There are many ways this approach can be taken into account, for example with the Pillar of Social Rights, a Europe-wide initiative that can contribute to preventing mental ill health, promote the wellbeing of millions of people in Europe, and protect people living with mental health problems. Political will is needed on all sides to implement this to its fullest potential.

As a negotiator on the standard of reception conditions for asylum seekers arriving to Europe, which went through the employment and social a¬ffairs committee, it was a priority for me to ensure the inclusion of mental health and mental healthcare as a basic human right upon arrival.

A Doctors without Borders report of July 2017 highlighted some shocking mental health statistics for refugees. For example, 80 per cent of the mental health assessments they carried out met the severity level to be taken into care.

The European Parliament can take additional steps to prioritise mental health. The last concrete action taken on mental health in the Parliament was in 2008, nearly 10 years ago, on the European pact for mental health.

This has been replaced by the European framework for action on mental health and wellbeing and the re-launched EU compass for action on mental health and wellbeing.
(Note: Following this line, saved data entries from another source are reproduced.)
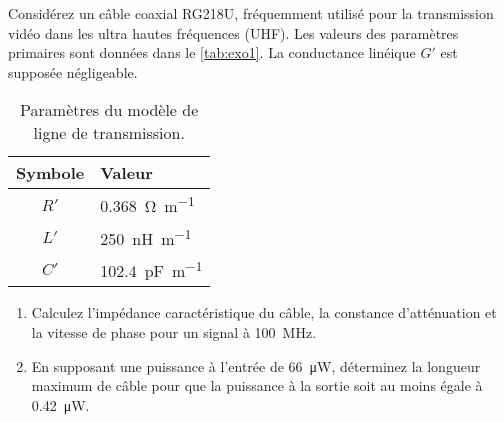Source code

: \documentclass [a4paper, 11pt] {article}
\begin{document}
    \begin{exercice}{1}
        Considérez un câble coaxial RG218U, fréquemment utilisé pour la transmission vidéo dans les ultra hautes fréquences (UHF). Les valeurs des paramètres primaires sont données dans le \autoref{tab:exo1}. La conductance linéique $G'$ est supposée négligeable.
        
        \begin{table}[H]
            \centering
            \begin{tabular}{cl}
                Symbole & Valeur \\
                \hline
                $R'$ & \SI{0.368}{\ohm\per\meter} \\
                $L'$ & \SI{250}{\nano\henry\per\meter} \\
                $C'$ & \SI{102.4}{\pico\farad\per\meter}
            \end{tabular}
            \caption{Paramètres du modèle de ligne de transmission.}
            \label{tab:exo1}
        \end{table}
        
        \begin{enumerate}
            \item Calculez l'impédance caractéristique du câble, la constance d'atténuation et la vitesse de phase pour un signal à \SI{100}{\mega\hertz}.
            \item En supposant une puissance à l'entrée de \SI{66}{\micro\watt}, déterminez la longueur maximum de câble pour que la puissance à la sortie soit au moins égale à \SI{0.42}{\micro\watt}.
        \end{enumerate}
    \end{exercice}
    
\end{document}
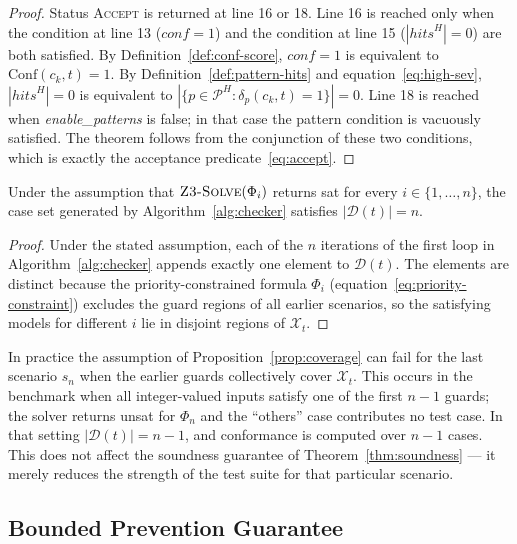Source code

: \begin{proof}
Status \textsc{Accept} is returned at line 16 or 18.  Line 16 is reached
only when the condition at line 13 ($\mathit{conf} = 1$) and the condition
at line 15 ($|\mathit{hits}^H| = 0$) are both satisfied.  By
Definition~\ref{def:conf-score}, $\mathit{conf} = 1$ is equivalent to
$\mathrm{Conf}(c_k, t) = 1$.  By Definition~\ref{def:pattern-hits} and
equation~\eqref{eq:high-sev}, $|\mathit{hits}^H| = 0$ is equivalent to
$|\{p \in \mathcal{P}^H : \delta_p(c_k,t)=1\}| = 0$.  Line 18 is reached
when \textit{enable\_patterns} is false; in that case the pattern condition
is vacuously satisfied.  The theorem follows from the conjunction of these
two conditions, which is exactly the acceptance predicate~\eqref{eq:accept}.
\end{proof}

\begin{proposition}
\label{prop:coverage}
Under the assumption that $\textsc{Z3-Solve}(\Phi_i)$ returns \textsf{sat}
for every $i \in \{1, \ldots, n\}$, the case set generated by
Algorithm~\ref{alg:checker} satisfies $|\mathcal{D}(t)| = n$.
\end{proposition}

\begin{proof}
Under the stated assumption, each of the $n$ iterations of the first loop
in Algorithm~\ref{alg:checker} appends exactly one element to $\mathcal{D}(t)$.
The elements are distinct because the priority-constrained formula $\Phi_i$
(equation~\eqref{eq:priority-constraint}) excludes the guard regions of all
earlier scenarios, so the satisfying models for different $i$ lie in disjoint
regions of $\mathcal{X}_t$.
\end{proof}

\begin{remark}
In practice the assumption of Proposition~\ref{prop:coverage} can fail for
the last scenario $s_n$ when the earlier guards collectively cover
$\mathcal{X}_t$.  This occurs in the benchmark when all integer-valued inputs
satisfy one of the first $n-1$ guards; the solver returns \textsf{unsat} for
$\Phi_n$ and the ``others'' case contributes no test case.  In that setting
$|\mathcal{D}(t)| = n - 1$, and conformance is computed over $n-1$ cases.
This does not affect the soundness guarantee of
Theorem~\ref{thm:soundness} — it merely reduces the strength of the
test suite for that particular scenario.
\end{remark}

\subsection{Bounded Prevention Guarantee}
\label{subsec:method:prevention}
This is a comprehensive document that was the result of over 10 years of EU cooperation, so it is disappointing that there has been no concrete follow-up in the European Parliament. This should be addressed as a priority.

Other actions to ensure mental health remains top of the legislative agenda could include a European Year of mental health, the appointment of a policy coordinator at EU level and for the employment and social a¬ airs committee, support for work life balance and employment policies.

We all need to mind our mental health. Thankfully recognition of this is increasing. But we must continue to work together to ensure that stigmas around mental health continue to be reduced. Most importantly, we as MEPs must ensure that we continue to push for mental health awareness at an EU level and continue to highlight the importance of mental health in all policies.